*THE PROBLEM*:
Transcribe the listing below exactly, leaving nothing out.
MATERIAL FOR THIS TASK section start
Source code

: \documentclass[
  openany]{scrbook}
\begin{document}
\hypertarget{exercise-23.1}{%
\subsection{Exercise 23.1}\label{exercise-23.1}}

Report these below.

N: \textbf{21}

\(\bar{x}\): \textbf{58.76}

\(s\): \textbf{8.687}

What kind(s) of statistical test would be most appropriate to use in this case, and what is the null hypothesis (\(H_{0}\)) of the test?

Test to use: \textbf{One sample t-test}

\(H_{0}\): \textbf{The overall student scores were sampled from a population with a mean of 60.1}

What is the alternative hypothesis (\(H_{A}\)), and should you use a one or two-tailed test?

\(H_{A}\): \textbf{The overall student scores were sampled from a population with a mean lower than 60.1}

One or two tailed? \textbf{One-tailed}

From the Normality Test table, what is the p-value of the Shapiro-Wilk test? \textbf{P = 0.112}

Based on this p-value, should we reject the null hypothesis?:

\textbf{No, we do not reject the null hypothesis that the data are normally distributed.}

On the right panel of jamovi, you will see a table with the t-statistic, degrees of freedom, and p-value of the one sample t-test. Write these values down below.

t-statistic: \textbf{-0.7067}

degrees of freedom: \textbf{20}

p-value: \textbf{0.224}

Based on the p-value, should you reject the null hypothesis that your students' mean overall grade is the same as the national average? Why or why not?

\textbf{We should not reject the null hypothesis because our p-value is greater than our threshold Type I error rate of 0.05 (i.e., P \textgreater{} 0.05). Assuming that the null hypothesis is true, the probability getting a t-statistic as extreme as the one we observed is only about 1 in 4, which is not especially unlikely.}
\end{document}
MATERIAL FOR THIS TASK section end
*WRITTEN REPLY*:
Source code

: \documentclass[
  openany]{scrbook}
\begin{document}
\hypertarget{exercise-23.1}{%
\subsection{Exercise 23.1}\label{exercise-23.1}}

Report these below.

N: \textbf{21}

\(\bar{x}\): \textbf{58.76}

\(s\): \textbf{8.687}

What kind(s) of statistical test would be most appropriate to use in this case, and what is the null hypothesis (\(H_{0}\)) of the test?

Test to use: \textbf{One sample t-test}

\(H_{0}\): \textbf{The overall student scores were sampled from a population with a mean of 60.1}

What is the alternative hypothesis (\(H_{A}\)), and should you use a one or two-tailed test?

\(H_{A}\): \textbf{The overall student scores were sampled from a population with a mean lower than 60.1}

One or two tailed? \textbf{One-tailed}

From the Normality Test table, what is the p-value of the Shapiro-Wilk test? \textbf{P = 0.112}

Based on this p-value, should we reject the null hypothesis?:

\textbf{No, we do not reject the null hypothesis that the data are normally distributed.}

On the right panel of jamovi, you will see a table with the t-statistic, degrees of freedom, and p-value of the one sample t-test. Write these values down below.

t-statistic: \textbf{-0.7067}

degrees of freedom: \textbf{20}

p-value: \textbf{0.224}

Based on the p-value, should you reject the null hypothesis that your students' mean overall grade is the same as the national average? Why or why not?

\textbf{We should not reject the null hypothesis because our p-value is greater than our threshold Type I error rate of 0.05 (i.e., P \textgreater{} 0.05). Assuming that the null hypothesis is true, the probability getting a t-statistic as extreme as the one we observed is only about 1 in 4, which is not especially unlikely.}
\end{document}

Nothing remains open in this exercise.